In We Love Katamari Reroll + Royal Reverie la situazione è sostanzialmente quella con però tutto a schermo che è semplicemente più bello di quanto lo fosse all’epoca, proprio grazie allo shader cartoony che sottolinea la bizzarria di ciò che si vede a schermo. La versione da noi provata su Nintendo Switch sia in modalità Handheld che in modalità docked non ha mostrato alcun tipo di segno di cedimento, girando sempre a 60 frames granitici a prescindere dal quantitativo di elementi a schermo.
Ancora sostanzialmente immortale la colonna sonora: un mixtape impazzito tra j-pop, musica classica, shibuya kei, disco music, beatbox, swing e chi più ne ha più ne metta. Ancora oggi la colonna sonora di We Love Katamari, che in parte è la stessa di Katamari Damacy, è uno degli esempi più divertenti di come i videogiochi siano in grado di essere strumenti generativi per veri e propri tornadi sonori. L’aggiunta del sistema per creare una propria playlist con i preferiti è un’aggiunta che non cambia la vita ma che risulta comunque interessante per i giocatori più smaliziati.

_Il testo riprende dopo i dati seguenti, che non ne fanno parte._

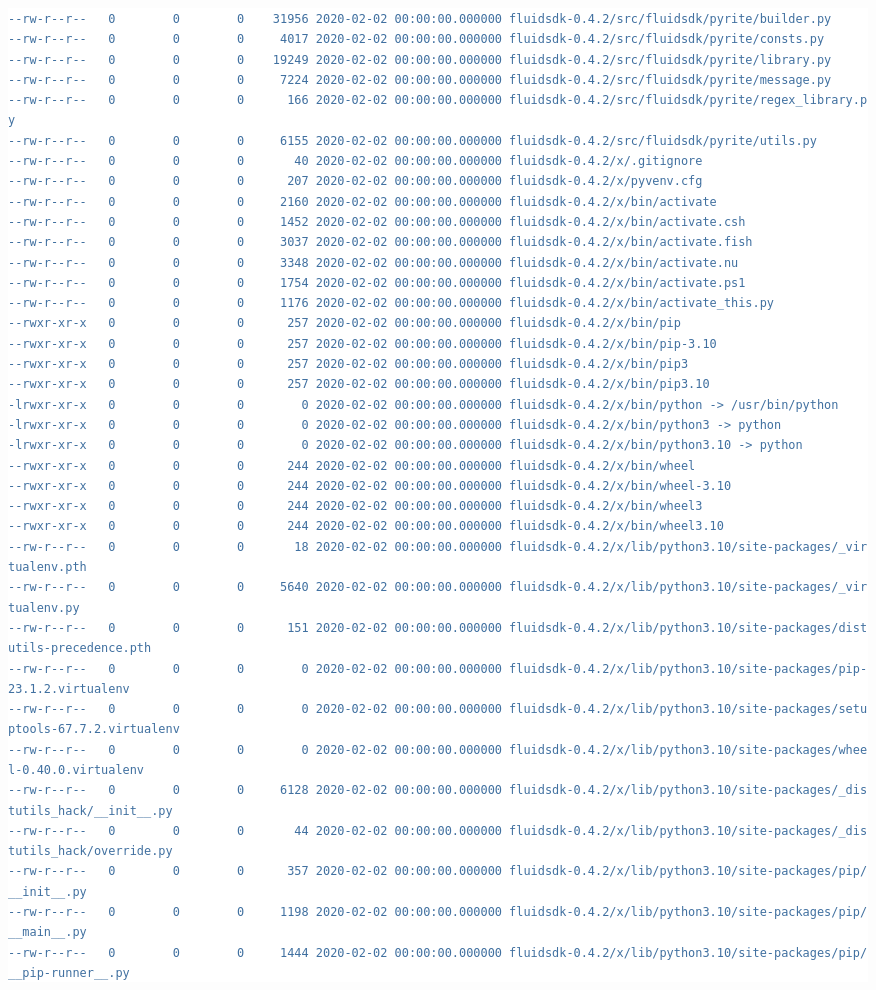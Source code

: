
 ```diff
--rw-r--r--   0        0        0    31956 2020-02-02 00:00:00.000000 fluidsdk-0.4.2/src/fluidsdk/pyrite/builder.py
--rw-r--r--   0        0        0     4017 2020-02-02 00:00:00.000000 fluidsdk-0.4.2/src/fluidsdk/pyrite/consts.py
--rw-r--r--   0        0        0    19249 2020-02-02 00:00:00.000000 fluidsdk-0.4.2/src/fluidsdk/pyrite/library.py
--rw-r--r--   0        0        0     7224 2020-02-02 00:00:00.000000 fluidsdk-0.4.2/src/fluidsdk/pyrite/message.py
--rw-r--r--   0        0        0      166 2020-02-02 00:00:00.000000 fluidsdk-0.4.2/src/fluidsdk/pyrite/regex_library.py
--rw-r--r--   0        0        0     6155 2020-02-02 00:00:00.000000 fluidsdk-0.4.2/src/fluidsdk/pyrite/utils.py
--rw-r--r--   0        0        0       40 2020-02-02 00:00:00.000000 fluidsdk-0.4.2/x/.gitignore
--rw-r--r--   0        0        0      207 2020-02-02 00:00:00.000000 fluidsdk-0.4.2/x/pyvenv.cfg
--rw-r--r--   0        0        0     2160 2020-02-02 00:00:00.000000 fluidsdk-0.4.2/x/bin/activate
--rw-r--r--   0        0        0     1452 2020-02-02 00:00:00.000000 fluidsdk-0.4.2/x/bin/activate.csh
--rw-r--r--   0        0        0     3037 2020-02-02 00:00:00.000000 fluidsdk-0.4.2/x/bin/activate.fish
--rw-r--r--   0        0        0     3348 2020-02-02 00:00:00.000000 fluidsdk-0.4.2/x/bin/activate.nu
--rw-r--r--   0        0        0     1754 2020-02-02 00:00:00.000000 fluidsdk-0.4.2/x/bin/activate.ps1
--rw-r--r--   0        0        0     1176 2020-02-02 00:00:00.000000 fluidsdk-0.4.2/x/bin/activate_this.py
--rwxr-xr-x   0        0        0      257 2020-02-02 00:00:00.000000 fluidsdk-0.4.2/x/bin/pip
--rwxr-xr-x   0        0        0      257 2020-02-02 00:00:00.000000 fluidsdk-0.4.2/x/bin/pip-3.10
--rwxr-xr-x   0        0        0      257 2020-02-02 00:00:00.000000 fluidsdk-0.4.2/x/bin/pip3
--rwxr-xr-x   0        0        0      257 2020-02-02 00:00:00.000000 fluidsdk-0.4.2/x/bin/pip3.10
-lrwxr-xr-x   0        0        0        0 2020-02-02 00:00:00.000000 fluidsdk-0.4.2/x/bin/python -> /usr/bin/python
-lrwxr-xr-x   0        0        0        0 2020-02-02 00:00:00.000000 fluidsdk-0.4.2/x/bin/python3 -> python
-lrwxr-xr-x   0        0        0        0 2020-02-02 00:00:00.000000 fluidsdk-0.4.2/x/bin/python3.10 -> python
--rwxr-xr-x   0        0        0      244 2020-02-02 00:00:00.000000 fluidsdk-0.4.2/x/bin/wheel
--rwxr-xr-x   0        0        0      244 2020-02-02 00:00:00.000000 fluidsdk-0.4.2/x/bin/wheel-3.10
--rwxr-xr-x   0        0        0      244 2020-02-02 00:00:00.000000 fluidsdk-0.4.2/x/bin/wheel3
--rwxr-xr-x   0        0        0      244 2020-02-02 00:00:00.000000 fluidsdk-0.4.2/x/bin/wheel3.10
--rw-r--r--   0        0        0       18 2020-02-02 00:00:00.000000 fluidsdk-0.4.2/x/lib/python3.10/site-packages/_virtualenv.pth
--rw-r--r--   0        0        0     5640 2020-02-02 00:00:00.000000 fluidsdk-0.4.2/x/lib/python3.10/site-packages/_virtualenv.py
--rw-r--r--   0        0        0      151 2020-02-02 00:00:00.000000 fluidsdk-0.4.2/x/lib/python3.10/site-packages/distutils-precedence.pth
--rw-r--r--   0        0        0        0 2020-02-02 00:00:00.000000 fluidsdk-0.4.2/x/lib/python3.10/site-packages/pip-23.1.2.virtualenv
--rw-r--r--   0        0        0        0 2020-02-02 00:00:00.000000 fluidsdk-0.4.2/x/lib/python3.10/site-packages/setuptools-67.7.2.virtualenv
--rw-r--r--   0        0        0        0 2020-02-02 00:00:00.000000 fluidsdk-0.4.2/x/lib/python3.10/site-packages/wheel-0.40.0.virtualenv
--rw-r--r--   0        0        0     6128 2020-02-02 00:00:00.000000 fluidsdk-0.4.2/x/lib/python3.10/site-packages/_distutils_hack/__init__.py
--rw-r--r--   0        0        0       44 2020-02-02 00:00:00.000000 fluidsdk-0.4.2/x/lib/python3.10/site-packages/_distutils_hack/override.py
--rw-r--r--   0        0        0      357 2020-02-02 00:00:00.000000 fluidsdk-0.4.2/x/lib/python3.10/site-packages/pip/__init__.py
--rw-r--r--   0        0        0     1198 2020-02-02 00:00:00.000000 fluidsdk-0.4.2/x/lib/python3.10/site-packages/pip/__main__.py
--rw-r--r--   0        0        0     1444 2020-02-02 00:00:00.000000 fluidsdk-0.4.2/x/lib/python3.10/site-packages/pip/__pip-runner__.py
```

We Love Katamari ReRoll + Royal Reverie è una remaster apprezzata di un videogioco che ancora oggi si difende egregiamente. Graficamente parliamo di un videogioco con un art style ancora fortissimo, ludicamente parliamo di un titolo con un gameplay loop ancora fortissimo e musicalmente di un videogioco la cui colonna sonora ancora oggi memorabile. I contenuti nuovi che hanno aggiunto potevano essere di più, più interessanti e più originali, esattamente come si poteva dare una botta di lima alle missioni meno divertenti e peggio bilanciate ma poco male. Imbracciare il pad per spingere il Katamari verso nuove e incredibili vette è una soddisfazione difficile da spiegare a parole: è un’investimento da fare per il proprio benessere.